(Dataset entries)
┌──

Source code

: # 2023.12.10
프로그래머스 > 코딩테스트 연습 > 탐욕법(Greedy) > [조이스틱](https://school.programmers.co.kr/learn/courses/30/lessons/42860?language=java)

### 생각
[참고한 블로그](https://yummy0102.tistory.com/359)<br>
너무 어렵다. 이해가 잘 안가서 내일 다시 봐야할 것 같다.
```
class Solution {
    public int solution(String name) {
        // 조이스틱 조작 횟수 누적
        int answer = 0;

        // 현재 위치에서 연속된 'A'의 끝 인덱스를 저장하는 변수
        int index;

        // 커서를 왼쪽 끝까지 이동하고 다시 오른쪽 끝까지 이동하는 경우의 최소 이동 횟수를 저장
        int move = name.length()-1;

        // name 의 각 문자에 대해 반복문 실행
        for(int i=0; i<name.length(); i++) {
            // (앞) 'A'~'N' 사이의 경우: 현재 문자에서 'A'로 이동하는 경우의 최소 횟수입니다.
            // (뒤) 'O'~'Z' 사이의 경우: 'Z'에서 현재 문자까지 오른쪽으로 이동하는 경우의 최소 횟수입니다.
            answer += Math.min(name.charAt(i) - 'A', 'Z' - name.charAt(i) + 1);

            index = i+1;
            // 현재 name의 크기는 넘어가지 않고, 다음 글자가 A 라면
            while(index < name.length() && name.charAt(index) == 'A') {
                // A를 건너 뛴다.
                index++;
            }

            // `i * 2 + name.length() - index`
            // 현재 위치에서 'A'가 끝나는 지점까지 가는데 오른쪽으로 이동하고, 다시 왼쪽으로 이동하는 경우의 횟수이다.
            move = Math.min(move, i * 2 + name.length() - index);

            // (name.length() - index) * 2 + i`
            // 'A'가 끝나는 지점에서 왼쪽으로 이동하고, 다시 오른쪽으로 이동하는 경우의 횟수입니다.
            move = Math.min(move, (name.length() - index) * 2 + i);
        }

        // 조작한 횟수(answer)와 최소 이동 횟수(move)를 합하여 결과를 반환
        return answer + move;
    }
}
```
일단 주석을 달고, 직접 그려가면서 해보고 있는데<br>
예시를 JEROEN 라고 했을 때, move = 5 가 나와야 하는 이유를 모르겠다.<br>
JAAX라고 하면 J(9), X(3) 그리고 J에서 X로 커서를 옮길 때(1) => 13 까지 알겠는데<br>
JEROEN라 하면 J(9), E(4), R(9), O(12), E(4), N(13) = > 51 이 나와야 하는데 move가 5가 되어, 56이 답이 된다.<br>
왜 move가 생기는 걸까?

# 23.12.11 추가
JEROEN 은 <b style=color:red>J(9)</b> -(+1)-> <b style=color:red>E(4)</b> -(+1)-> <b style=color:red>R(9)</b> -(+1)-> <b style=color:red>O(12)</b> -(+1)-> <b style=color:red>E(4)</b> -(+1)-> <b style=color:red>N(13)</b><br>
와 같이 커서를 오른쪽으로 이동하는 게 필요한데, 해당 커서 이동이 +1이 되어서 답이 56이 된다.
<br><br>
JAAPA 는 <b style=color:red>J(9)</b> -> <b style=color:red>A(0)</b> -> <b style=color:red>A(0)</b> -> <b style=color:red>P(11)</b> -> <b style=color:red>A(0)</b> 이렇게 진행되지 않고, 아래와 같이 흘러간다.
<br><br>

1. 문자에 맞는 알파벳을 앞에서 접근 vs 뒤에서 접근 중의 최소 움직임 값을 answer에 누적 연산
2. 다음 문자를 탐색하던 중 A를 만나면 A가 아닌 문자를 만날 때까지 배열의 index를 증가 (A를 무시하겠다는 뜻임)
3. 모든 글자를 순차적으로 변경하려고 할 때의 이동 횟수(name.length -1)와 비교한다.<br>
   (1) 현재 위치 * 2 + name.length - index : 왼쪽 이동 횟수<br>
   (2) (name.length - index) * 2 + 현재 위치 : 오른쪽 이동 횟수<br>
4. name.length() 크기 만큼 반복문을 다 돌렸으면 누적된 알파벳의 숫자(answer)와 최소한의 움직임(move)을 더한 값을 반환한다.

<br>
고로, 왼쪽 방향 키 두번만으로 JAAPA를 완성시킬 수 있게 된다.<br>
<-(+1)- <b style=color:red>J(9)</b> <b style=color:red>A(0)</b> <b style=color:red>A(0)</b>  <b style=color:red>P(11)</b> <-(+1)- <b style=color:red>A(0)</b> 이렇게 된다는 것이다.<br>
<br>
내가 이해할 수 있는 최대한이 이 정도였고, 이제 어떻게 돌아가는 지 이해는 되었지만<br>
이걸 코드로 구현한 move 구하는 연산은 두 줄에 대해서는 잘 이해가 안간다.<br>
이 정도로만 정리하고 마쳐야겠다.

└──

TASK DESCRIPTION: Your answer should consist of the lines above that hold the word "횟수입니다".

ANSWER:
            // (앞) 'A'~'N' 사이의 경우: 현재 문자에서 'A'로 이동하는 경우의 최소 횟수입니다.
            // (뒤) 'O'~'Z' 사이의 경우: 'Z'에서 현재 문자까지 오른쪽으로 이동하는 경우의 최소 횟수입니다.
            // 'A'가 끝나는 지점에서 왼쪽으로 이동하고, 다시 오른쪽으로 이동하는 경우의 횟수입니다.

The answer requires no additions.